As shown in Table 2,13 plants of bacterium of separation to sugar tolerance difference it is obvious that bacterial strain pol be 20~30 ° of Bx models
Enclosing can grow very well, be more than 40 ° of Bx growth restriction systems in sugared concentration, filter out can grow fine under the conditions of high sugar four plants
Yeast strain is resistance to high sugar yeast, then its stroke is carried out secondary screening after inclined-plane culture in 4 DEG C of preservations.

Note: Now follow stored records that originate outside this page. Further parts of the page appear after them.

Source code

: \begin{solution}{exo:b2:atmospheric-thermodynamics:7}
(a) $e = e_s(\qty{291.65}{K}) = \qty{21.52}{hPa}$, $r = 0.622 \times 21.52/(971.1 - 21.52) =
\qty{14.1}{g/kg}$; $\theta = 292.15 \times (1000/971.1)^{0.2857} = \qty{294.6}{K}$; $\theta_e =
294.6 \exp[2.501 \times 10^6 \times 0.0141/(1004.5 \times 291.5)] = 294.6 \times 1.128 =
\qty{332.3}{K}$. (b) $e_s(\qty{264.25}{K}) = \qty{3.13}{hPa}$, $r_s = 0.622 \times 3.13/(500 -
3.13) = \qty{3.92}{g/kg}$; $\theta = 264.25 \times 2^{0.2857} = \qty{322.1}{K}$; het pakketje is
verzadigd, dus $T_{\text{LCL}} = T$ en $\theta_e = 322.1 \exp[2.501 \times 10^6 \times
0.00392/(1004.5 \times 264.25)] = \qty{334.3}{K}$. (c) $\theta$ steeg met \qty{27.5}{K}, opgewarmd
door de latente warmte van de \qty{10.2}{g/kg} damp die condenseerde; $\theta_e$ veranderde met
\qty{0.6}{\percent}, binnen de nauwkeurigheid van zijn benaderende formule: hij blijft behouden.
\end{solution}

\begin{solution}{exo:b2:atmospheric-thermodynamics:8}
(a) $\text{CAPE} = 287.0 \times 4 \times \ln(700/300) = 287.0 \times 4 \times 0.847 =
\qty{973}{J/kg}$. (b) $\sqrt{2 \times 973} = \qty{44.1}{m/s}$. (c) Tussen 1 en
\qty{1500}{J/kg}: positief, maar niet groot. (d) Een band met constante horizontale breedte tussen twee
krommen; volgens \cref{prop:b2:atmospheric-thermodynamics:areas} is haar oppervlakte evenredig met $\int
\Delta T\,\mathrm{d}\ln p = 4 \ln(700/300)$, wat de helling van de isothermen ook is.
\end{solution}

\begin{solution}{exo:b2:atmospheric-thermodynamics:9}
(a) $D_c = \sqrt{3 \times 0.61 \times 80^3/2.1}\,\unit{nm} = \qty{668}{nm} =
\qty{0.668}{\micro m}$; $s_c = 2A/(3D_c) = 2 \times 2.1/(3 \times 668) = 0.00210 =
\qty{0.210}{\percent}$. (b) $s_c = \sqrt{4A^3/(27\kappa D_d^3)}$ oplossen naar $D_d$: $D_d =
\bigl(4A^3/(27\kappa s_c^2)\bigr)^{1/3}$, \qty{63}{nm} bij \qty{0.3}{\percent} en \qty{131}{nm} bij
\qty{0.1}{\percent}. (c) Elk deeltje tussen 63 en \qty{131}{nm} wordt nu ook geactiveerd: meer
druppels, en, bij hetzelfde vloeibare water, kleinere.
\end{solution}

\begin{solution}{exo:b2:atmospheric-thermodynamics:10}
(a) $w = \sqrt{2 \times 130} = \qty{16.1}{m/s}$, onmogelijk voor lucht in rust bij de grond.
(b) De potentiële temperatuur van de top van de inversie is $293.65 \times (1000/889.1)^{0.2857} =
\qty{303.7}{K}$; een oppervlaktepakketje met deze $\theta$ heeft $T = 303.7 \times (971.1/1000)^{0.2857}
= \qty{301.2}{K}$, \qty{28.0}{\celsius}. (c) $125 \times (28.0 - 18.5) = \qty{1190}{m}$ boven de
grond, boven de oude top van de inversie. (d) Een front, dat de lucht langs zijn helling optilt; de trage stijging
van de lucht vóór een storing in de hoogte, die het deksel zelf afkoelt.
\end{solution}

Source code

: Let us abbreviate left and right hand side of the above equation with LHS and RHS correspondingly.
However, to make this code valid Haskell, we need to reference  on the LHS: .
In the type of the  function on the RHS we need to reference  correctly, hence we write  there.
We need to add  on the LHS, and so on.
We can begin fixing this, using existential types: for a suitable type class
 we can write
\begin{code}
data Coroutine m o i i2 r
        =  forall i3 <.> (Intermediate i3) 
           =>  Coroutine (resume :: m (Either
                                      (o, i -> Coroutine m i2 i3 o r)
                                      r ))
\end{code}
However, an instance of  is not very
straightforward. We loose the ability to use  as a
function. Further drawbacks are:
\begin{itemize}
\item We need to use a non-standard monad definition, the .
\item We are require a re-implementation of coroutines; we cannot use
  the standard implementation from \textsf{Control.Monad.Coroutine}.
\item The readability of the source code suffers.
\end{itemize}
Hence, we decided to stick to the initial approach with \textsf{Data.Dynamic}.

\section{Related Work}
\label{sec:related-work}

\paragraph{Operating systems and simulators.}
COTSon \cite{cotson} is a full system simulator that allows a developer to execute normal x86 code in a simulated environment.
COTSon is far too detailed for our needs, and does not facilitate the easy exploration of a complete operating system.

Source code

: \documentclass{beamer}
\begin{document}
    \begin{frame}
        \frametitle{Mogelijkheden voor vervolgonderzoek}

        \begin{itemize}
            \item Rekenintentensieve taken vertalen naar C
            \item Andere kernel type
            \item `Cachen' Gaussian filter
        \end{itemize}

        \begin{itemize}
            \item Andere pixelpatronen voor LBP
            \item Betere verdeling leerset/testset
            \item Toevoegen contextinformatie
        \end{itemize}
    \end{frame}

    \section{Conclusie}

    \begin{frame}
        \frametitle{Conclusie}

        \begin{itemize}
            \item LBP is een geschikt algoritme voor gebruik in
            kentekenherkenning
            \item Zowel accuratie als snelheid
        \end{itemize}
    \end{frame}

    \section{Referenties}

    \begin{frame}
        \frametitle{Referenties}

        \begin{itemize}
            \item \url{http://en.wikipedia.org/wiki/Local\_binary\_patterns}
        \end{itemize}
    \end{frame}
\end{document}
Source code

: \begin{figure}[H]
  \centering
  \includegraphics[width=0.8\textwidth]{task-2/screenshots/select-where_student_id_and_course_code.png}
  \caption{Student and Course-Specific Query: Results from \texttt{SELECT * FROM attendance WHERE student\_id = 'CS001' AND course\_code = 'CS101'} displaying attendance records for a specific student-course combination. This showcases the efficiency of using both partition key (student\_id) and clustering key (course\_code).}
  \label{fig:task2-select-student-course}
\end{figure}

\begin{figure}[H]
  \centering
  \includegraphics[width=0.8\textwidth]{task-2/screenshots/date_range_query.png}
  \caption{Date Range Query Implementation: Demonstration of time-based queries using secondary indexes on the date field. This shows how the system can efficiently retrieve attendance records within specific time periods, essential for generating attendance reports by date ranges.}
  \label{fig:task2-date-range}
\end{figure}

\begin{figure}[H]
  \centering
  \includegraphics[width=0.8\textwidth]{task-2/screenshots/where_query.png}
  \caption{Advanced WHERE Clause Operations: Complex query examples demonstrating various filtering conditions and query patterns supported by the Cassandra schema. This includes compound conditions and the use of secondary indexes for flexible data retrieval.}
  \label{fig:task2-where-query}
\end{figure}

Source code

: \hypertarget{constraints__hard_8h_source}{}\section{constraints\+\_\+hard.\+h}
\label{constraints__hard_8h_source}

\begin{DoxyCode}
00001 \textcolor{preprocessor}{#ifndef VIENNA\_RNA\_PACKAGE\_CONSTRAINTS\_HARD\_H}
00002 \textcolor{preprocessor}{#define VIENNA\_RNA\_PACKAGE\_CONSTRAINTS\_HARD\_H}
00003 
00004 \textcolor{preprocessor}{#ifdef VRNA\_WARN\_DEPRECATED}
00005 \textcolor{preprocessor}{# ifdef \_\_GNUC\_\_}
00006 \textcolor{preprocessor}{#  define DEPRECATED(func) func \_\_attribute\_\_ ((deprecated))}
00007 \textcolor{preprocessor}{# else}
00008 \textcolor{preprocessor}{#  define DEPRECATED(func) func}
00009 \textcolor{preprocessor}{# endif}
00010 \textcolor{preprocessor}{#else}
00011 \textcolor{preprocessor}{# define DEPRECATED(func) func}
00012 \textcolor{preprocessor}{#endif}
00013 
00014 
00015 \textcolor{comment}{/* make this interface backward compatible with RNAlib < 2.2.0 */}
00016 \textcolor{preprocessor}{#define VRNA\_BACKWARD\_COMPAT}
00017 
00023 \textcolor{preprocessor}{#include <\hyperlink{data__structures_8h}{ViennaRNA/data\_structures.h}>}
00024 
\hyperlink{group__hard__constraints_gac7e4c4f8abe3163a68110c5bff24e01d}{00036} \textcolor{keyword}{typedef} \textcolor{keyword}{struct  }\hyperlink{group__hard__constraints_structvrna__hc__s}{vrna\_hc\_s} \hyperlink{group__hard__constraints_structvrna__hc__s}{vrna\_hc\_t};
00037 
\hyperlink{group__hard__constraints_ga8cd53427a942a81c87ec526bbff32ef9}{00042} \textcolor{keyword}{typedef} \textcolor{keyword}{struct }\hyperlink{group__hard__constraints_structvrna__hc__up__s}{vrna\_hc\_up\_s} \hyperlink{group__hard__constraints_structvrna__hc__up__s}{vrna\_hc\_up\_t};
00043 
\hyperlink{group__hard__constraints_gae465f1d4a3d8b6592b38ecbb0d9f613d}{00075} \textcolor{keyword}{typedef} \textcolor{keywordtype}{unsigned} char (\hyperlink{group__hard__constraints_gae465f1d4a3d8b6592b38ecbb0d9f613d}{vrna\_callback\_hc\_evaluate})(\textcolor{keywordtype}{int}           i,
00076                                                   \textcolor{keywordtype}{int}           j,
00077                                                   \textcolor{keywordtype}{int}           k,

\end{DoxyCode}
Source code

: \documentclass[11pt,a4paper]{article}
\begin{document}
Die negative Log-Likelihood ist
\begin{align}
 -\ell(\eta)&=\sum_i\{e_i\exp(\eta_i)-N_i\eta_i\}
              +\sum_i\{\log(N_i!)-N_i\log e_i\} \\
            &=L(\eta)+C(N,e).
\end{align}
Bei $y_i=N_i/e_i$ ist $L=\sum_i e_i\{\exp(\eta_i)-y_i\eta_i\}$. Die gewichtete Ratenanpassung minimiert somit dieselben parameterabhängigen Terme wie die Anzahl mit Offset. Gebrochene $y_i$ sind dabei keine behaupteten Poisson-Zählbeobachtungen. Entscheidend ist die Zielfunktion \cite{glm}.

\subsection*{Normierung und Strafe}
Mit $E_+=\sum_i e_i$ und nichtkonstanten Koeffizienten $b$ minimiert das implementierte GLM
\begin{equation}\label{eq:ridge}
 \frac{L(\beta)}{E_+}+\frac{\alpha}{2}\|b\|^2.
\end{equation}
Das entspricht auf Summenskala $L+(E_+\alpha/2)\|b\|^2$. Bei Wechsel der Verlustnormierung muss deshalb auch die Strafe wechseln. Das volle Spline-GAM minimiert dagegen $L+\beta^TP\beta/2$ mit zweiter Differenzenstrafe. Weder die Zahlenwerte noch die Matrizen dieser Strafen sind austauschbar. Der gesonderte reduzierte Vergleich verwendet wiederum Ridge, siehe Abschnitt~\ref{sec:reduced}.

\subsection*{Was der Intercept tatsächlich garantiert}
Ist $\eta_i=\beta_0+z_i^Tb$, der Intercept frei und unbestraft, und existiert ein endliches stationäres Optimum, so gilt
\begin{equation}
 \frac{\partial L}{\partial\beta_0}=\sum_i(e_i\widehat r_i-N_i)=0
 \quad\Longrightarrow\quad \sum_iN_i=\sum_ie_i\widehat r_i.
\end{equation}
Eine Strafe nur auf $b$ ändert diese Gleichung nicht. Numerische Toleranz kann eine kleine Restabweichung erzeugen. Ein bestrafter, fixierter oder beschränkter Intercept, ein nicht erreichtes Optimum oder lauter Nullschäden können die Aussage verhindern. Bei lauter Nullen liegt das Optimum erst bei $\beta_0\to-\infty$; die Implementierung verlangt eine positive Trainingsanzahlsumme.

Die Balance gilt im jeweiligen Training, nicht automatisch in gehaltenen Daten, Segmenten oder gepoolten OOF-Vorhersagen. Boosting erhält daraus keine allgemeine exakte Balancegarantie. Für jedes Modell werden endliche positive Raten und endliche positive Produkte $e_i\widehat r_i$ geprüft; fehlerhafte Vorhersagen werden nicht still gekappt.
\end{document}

6. the screening of Acid-tolerant yeasts bacterial strain:By four saccharomycete strains of above-mentioned screening be prepared into bacterial concentration it is identical (1 ×
108A/mL) bacteria suspension, be diluted to identical multiple, draw equal amount and be coated on peracid culture medium, be placed in 30 DEG C of constant temperature trainings
It supports and cultivates 5d~7d in case, observe the growing state of saccharomycete, the results are shown in Table 3 for acid resistance test.Wherein, peracid culture medium contains
There is the component of following contents:1% yeast extract, 2% glucose, NaCl 0.01%, 2% agar powder, and it is adjusted using citric acid
PH value is respectively 2.0,2.2,2.4,2.6,2.8.
Table 3
Note:"-" expression is not grown;"+" indicates growth;" ++ " indicates that growth is preferable;" +++ " indicates apparent growth;
" ++++" indicate and grow very fast.
As shown in Table 3,4 plants of bacterium are that 2.4~2.8 ranges can be grown very well in pH value, and being chosen at can when pH values are 2.0
With three plants of yeast of growth for resistance to high acid leaven, its stroke is subjected to secondary screening after inclined-plane culture in 4 DEG C of preservations.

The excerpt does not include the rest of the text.